→ DATA PROVIDED:

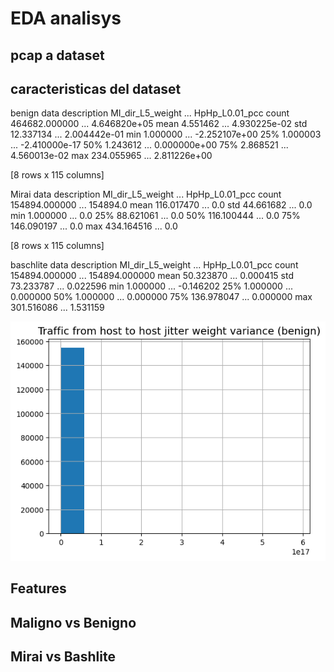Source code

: # EDA analisys

## pcap a dataset

## caracteristicas del dataset
benign data description
       MI_dir_L5_weight  ...  HpHp_L0.01_pcc
count     464682.000000  ...    4.646820e+05
mean           4.551462  ...    4.930225e-02
std           12.337134  ...    2.004442e-01
min            1.000000  ...   -2.252107e+00
25%            1.000003  ...   -2.410000e-17
50%            1.243612  ...    0.000000e+00
75%            2.868521  ...    4.560013e-02
max          234.055965  ...    2.811226e+00

[8 rows x 115 columns]

Mirai data description
       MI_dir_L5_weight  ...  HpHp_L0.01_pcc
count     154894.000000  ...        154894.0
mean         116.017470  ...             0.0
std           44.661682  ...             0.0
min            1.000000  ...             0.0
25%           88.621061  ...             0.0
50%          116.100444  ...             0.0
75%          146.090197  ...             0.0
max          434.164516  ...             0.0

[8 rows x 115 columns]

baschlite data description
       MI_dir_L5_weight  ...  HpHp_L0.01_pcc
count     154894.000000  ...   154894.000000
mean          50.323870  ...        0.000415
std           73.233787  ...        0.022596
min            1.000000  ...       -0.146202
25%            1.000000  ...        0.000000
50%            1.000000  ...        0.000000
75%          136.978047  ...        0.000000
max          301.516086  ...        1.531159


![Alt text](.\HH_jit_L3_variance_benign_hist.png?raw=true "Title")

## Features

## Maligno vs Benigno

## Mirai vs Bashlite
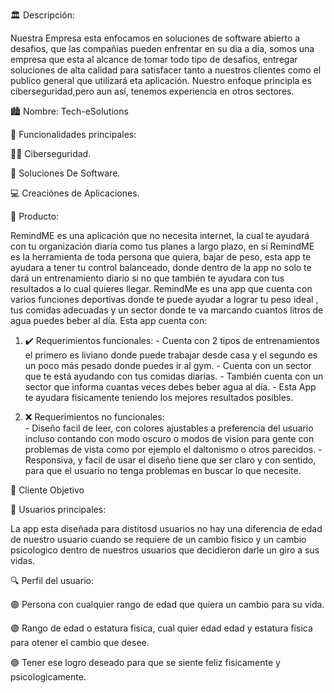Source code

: 🏛️ Descripción:

Nuestra Empresa esta enfocamos en soluciones de software abierto a desafios, que las compañias pueden enfrentar en su dia a dia, somos una empresa que esta al alcance de tomar todo tipo de desafios, entregar soluciones de alta calidad para satisfacer tanto a nuestros clientes como el publico general que utilizará eta aplicación.
Nuestro enfoque principla es ciberseguridad,pero aun así, tenemos experiencia en otros sectores.

🏙️ Nombre: Tech-eSolutions

🔧 Funcionalidades principales:

 👩‍💻 Ciberseguridad.
 
 💾 Soluciones De Software.
 
 💻 Creaciónes de Aplicaciones.


📱 Producto:

RemindME es una aplicación que no necesita internet, la cual te ayudará con tu organización diaria como tus planes a largo plazo, en sí RemindME es la herramienta de toda persona que quiera, bajar de peso, esta app te ayudara a tener tu control balanceado, donde dentro de la app no solo te dará un entrenamiento diario si no que también te ayudara con tus resultados a lo cual quieres llegar. RemindMe es una app que cuenta con varios funciones deportivas donde te puede ayudar a lograr tu peso ideal , tus comidas adecuadas y un sector donde te va marcando cuantos litros de agua puedes beber al día. Esta app cuenta con:

1. ✔️ Requerimientos funcionales:
        - Cuenta con 2 tipos de entrenamientos  el primero es liviano donde puede trabajar desde casa y el segundo es un poco más pesado donde puedes ir al gym.
        - Cuenta con un sector que te está ayudando con tus comidas diarias.
        - También cuenta con un sector que informa cuantas veces debes beber agua al día.
        - Esta App te ayudara físicamente teniendo los mejores resultados posibles.
  
2. ❌ Requerimientos no funcionales:   
        - Diseño facil de leer, con colores ajustables a preferencia del usuario incluso contando con modo oscuro o modos de vision para gente con problemas de vista como por ejemplo el daltonismo o otros parecidos.
        - Responsiva, y facil de usar el diseño tiene que ser claro y con sentido, para que el usuario no tenga problemas en buscar lo que necesite.

👥 Cliente Objetivo

🎯 Usuarios principales:

 La app esta diseñada para distitosd usuarios no hay una diferencia de edad de nuestro usuario cuando se requiere de un cambio fisico y un cambio psicologico dentro de nuestros usuarios que decidieron darle un giro a sus vidas.

🔍 Perfil del usuario:

 🟣  Persona con cualquier rango de edad que quiera un cambio para su vida.
 
 🟣  Rango de edad o estatura fisica, cual quier edad edad y estatura fisica para otener el cambio que desee.
 
 🟣  Tener ese logro deseado para que se siente feliz fisicamente y psicologicamente.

→ WHAT YOU HAVE TO DO: The expected answer is every line in the data above that carries the string "mean".

→ WORKED SOLUTION:
mean           4.551462  ...    4.930225e-02
mean         116.017470  ...             0.0
mean          50.323870  ...        0.000415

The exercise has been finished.